Junk Food Cravings May Be Wind Down By A New Supplement
Cravings for high-calorie food such as pizza, chocolate and cake may be reduced by eating a kind of powdered food supplement called inulin-propionate ester, according to a study.
The study was led by researchers from Imperial College London and the University of Glasgow. It involves 20 participants. The team asked them to consume a milkshake contained either an ingredient called inulin-propionate ester or a kind of fiber called inulin. Then, they underwent an MRI scan, where they were shown the picture of different low-calorie foods such as vegetables, fish and salad and high-calorie foods such as pizza, chocolate and cake, according to Science Daily.

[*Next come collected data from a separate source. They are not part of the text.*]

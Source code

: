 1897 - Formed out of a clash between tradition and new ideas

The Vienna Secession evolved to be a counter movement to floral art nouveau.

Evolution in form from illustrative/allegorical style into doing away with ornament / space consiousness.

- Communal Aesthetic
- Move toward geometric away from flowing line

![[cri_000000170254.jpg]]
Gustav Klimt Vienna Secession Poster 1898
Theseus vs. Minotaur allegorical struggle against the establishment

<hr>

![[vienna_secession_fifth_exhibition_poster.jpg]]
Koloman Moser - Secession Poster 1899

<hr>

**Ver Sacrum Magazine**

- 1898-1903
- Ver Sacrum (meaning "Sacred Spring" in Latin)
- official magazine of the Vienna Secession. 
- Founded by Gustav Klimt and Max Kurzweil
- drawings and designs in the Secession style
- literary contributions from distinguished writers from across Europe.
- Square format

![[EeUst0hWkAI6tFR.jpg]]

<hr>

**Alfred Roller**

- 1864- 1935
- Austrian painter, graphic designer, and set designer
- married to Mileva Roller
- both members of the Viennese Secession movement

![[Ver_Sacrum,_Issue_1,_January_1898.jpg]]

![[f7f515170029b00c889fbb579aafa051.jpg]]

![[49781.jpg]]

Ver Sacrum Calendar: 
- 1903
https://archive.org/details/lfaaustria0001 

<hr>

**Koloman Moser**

Results showed that when the participants drank the milkshake that has the inulin-propionate ester, they had less activity in areas of their brain (the caudate and the nucleus accumbens found in the center of the brain) linked to reward--but only when looking at the high-calorie foods. These areas of the brain have been associated with food cravings and the motivation to want a food.
They also asked the participants to rate how appealing the foods that shown to them. The participants rated the high-calorie foods as less appealing after drinking the milkshake with the inulin-propionate ester supplement.
Inulin-propionate ester (IPE) has propionate, which accelerates the gut to release hormones that act on the brain to reduce hunger mode. The propionate is created when the dietary fiber is enflamed by microbes in the gut.
In a second study, which was printed in July edition of the American Journal of Clinical Nutrition, the participants were asked to consume a bowl of pasta with tomato sauce. When they drank the milkshake with the inulin-propionate ester, they ate 10 percent less pasta compared with the milkshake that had inulin alone.
The inulin-propionate ester supplement is found to be effective for losing weight too. In the 2013 study, the team discovered that overweight participants who consumed food with inulin-propionate ester supplement each day had lost weight over six months compared to participants who added inulin to their food.
Dr. Tony Goldstone, co-senior author of the study from the Department of Medicine stated that this study adds to their previous brain imaging studies in people who have had gastric bypass surgery for obesity. He further said that these show that altering how the gut works can change not the only appetite in general, but also change how the brain responds when they see high-calorie foods, and how appealing they find the foods to be.